======== Data shown
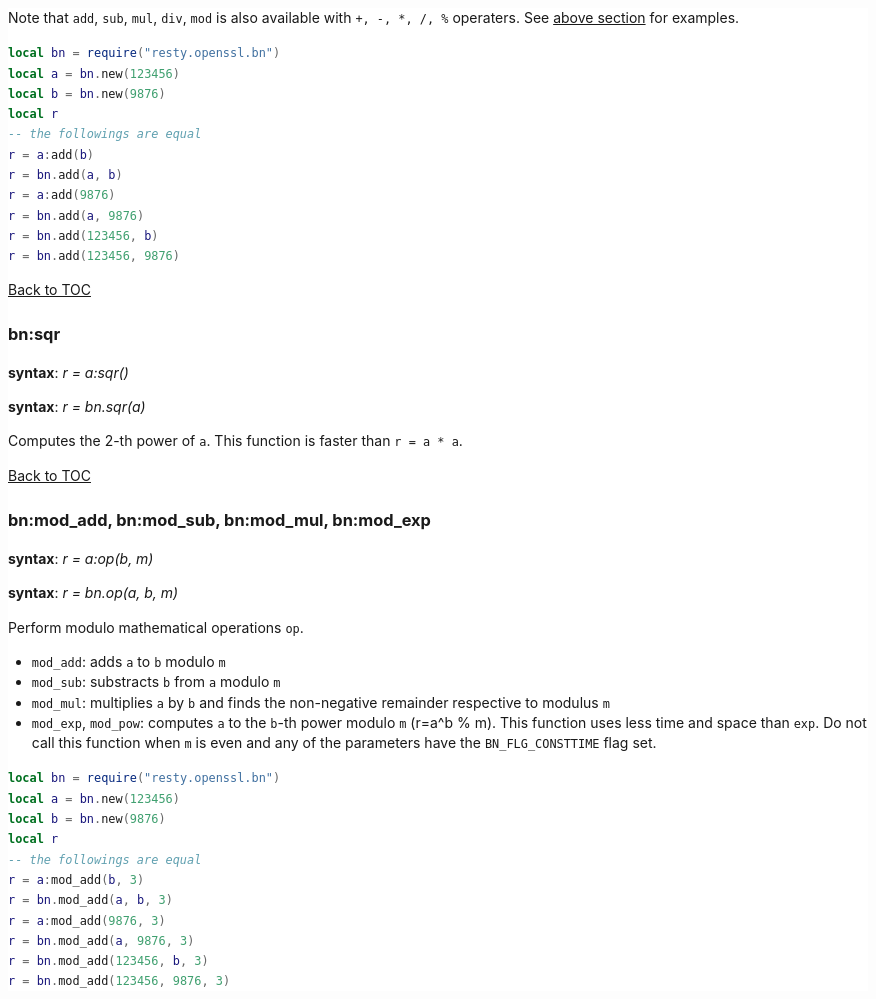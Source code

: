 Note that `add`, `sub`, `mul`, `div`, `mod` is also available with `+, -, *, /, %` operaters.
See [above section](#bn__metamethods) for examples.

```lua
local bn = require("resty.openssl.bn")
local a = bn.new(123456)
local b = bn.new(9876)
local r
-- the followings are equal
r = a:add(b)
r = bn.add(a, b)
r = a:add(9876)
r = bn.add(a, 9876)
r = bn.add(123456, b)
r = bn.add(123456, 9876)
```

[Back to TOC](#table-of-contents)

### bn:sqr

**syntax**: *r = a:sqr()*

**syntax**: *r = bn.sqr(a)*

Computes the 2-th power of `a`. This function is faster than `r = a * a`.

[Back to TOC](#table-of-contents)

### bn:mod_add, bn:mod_sub, bn:mod_mul, bn:mod_exp

**syntax**: *r = a:op(b, m)*

**syntax**: *r = bn.op(a, b, m)*

Perform modulo mathematical operations `op`.

- `mod_add`: adds `a` to `b` modulo `m`
- `mod_sub`: substracts `b` from `a` modulo `m`
- `mod_mul`: multiplies `a` by `b` and finds the non-negative remainder respective to modulus `m`
- `mod_exp`, `mod_pow`: computes `a` to the `b`-th power modulo `m` (r=a^b % m). This function uses less
time and space than `exp`. Do not call this function when `m` is even and any of the parameters
have the `BN_FLG_CONSTTIME` flag set.

```lua
local bn = require("resty.openssl.bn")
local a = bn.new(123456)
local b = bn.new(9876)
local r
-- the followings are equal
r = a:mod_add(b, 3)
r = bn.mod_add(a, b, 3)
r = a:mod_add(9876, 3)
r = bn.mod_add(a, 9876, 3)
r = bn.mod_add(123456, b, 3)
r = bn.mod_add(123456, 9876, 3)
```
================
▸ **Exercise aim**
Print the data word for word and omit the pictures.

▸ **Response for this exercise**
Source code

: Note that `add`, `sub`, `mul`, `div`, `mod` is also available with `+, -, *, /, %` operaters.
See [above section](#bn__metamethods) for examples.

```lua
local bn = require("resty.openssl.bn")
local a = bn.new(123456)
local b = bn.new(9876)
local r
-- the followings are equal
r = a:add(b)
r = bn.add(a, b)
r = a:add(9876)
r = bn.add(a, 9876)
r = bn.add(123456, b)
r = bn.add(123456, 9876)
```

[Back to TOC](#table-of-contents)

### bn:sqr

**syntax**: *r = a:sqr()*

**syntax**: *r = bn.sqr(a)*

Computes the 2-th power of `a`. This function is faster than `r = a * a`.

[Back to TOC](#table-of-contents)

### bn:mod_add, bn:mod_sub, bn:mod_mul, bn:mod_exp

**syntax**: *r = a:op(b, m)*

**syntax**: *r = bn.op(a, b, m)*

Perform modulo mathematical operations `op`.

- `mod_add`: adds `a` to `b` modulo `m`
- `mod_sub`: substracts `b` from `a` modulo `m`
- `mod_mul`: multiplies `a` by `b` and finds the non-negative remainder respective to modulus `m`
- `mod_exp`, `mod_pow`: computes `a` to the `b`-th power modulo `m` (r=a^b % m). This function uses less
time and space than `exp`. Do not call this function when `m` is even and any of the parameters
have the `BN_FLG_CONSTTIME` flag set.

```lua
local bn = require("resty.openssl.bn")
local a = bn.new(123456)
local b = bn.new(9876)
local r
-- the followings are equal
r = a:mod_add(b, 3)
r = bn.mod_add(a, b, 3)
r = a:mod_add(9876, 3)
r = bn.mod_add(a, 9876, 3)
r = bn.mod_add(123456, b, 3)
r = bn.mod_add(123456, 9876, 3)
```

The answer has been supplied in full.